Python API usage for coreference, semantic graph and NERC

Submitted by mvillanueva on Thu, 09/21/2023 - 09:18
Forums

----
Intro
----
Hi, I have been using freeling for a few months now to extract triplets. So far I have succeded in doing so by using the dependency tree and the full parse tree, but I am trying to improve my approach by using coreference, semantic graph and NERC.

----
My work so far
---
I checked the tutorial for python, but I couldn't find anything beyond depdency parsing. So I went through the class list (since the same classes should be available for python and c++) and I decided to use relaxcor, but the analyze method of this class only accepts a document as a parameter.

----
Problems
----
So what I'm asking if anyone can help me with is the following:
1. Document creation problem: How do you create a document using the python API? All examples use a tokenizer then a splitter which returns a list of sentences.
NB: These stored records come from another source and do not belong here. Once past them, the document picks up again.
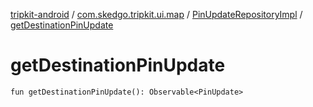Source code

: [tripkit-android](../../index.md) / [com.skedgo.tripkit.ui.map](../index.md) / [PinUpdateRepositoryImpl](index.md) / [getDestinationPinUpdate](./get-destination-pin-update.md)

# getDestinationPinUpdate

`fun getDestinationPinUpdate(): Observable<PinUpdate>`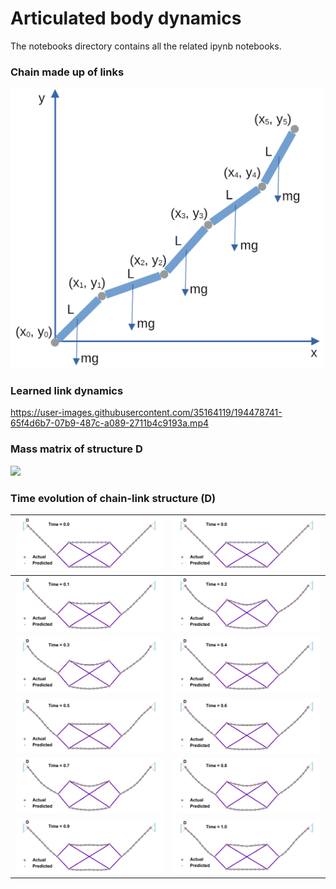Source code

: # Articulated body dynamics

The notebooks directory contains all the related ipynb notebooks.

### Chain made up of links
<img src="assets/chain.png" width=500px>

### Learned link dynamics
https://user-images.githubusercontent.com/35164119/194478741-65f4d6b7-07b9-487c-a089-2711b4c9193a.mp4

### Mass matrix of structure D
<img src="assets/mass_matrix_T1.png" width=900px>

### Time evolution of chain-link structure (D)
![](assets/T1/T1_0.png)|![](assets/T1/T1_1.png)
:---:|:---
![](assets/T1/T1_100.png)|![](assets/T1/T1_200.png)
![](assets/T1/T1_300.png)|![](assets/T1/T1_400.png)
![](assets/T1/T1_500.png)|![](assets/T1/T1_600.png)
![](assets/T1/T1_700.png)|![](assets/T1/T1_800.png)
![](assets/T1/T1_900.png)|![](assets/T1/T1_1000.png)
I checked some c++ examples provided in the simple_examples folder (https://github.com/TALP-UPC/FreeLing/blob/master/src/main/simple_exampl…) and I tried using the document method "insert" just like the example but after several different attempts I couldn't find a way to provide the right parameters, aparently it expects:
std::list< freeling::paragraph >::insert(
std::list< freeling::paragraph >::iterator,
std::list< freeling::paragraph >::value_type const &)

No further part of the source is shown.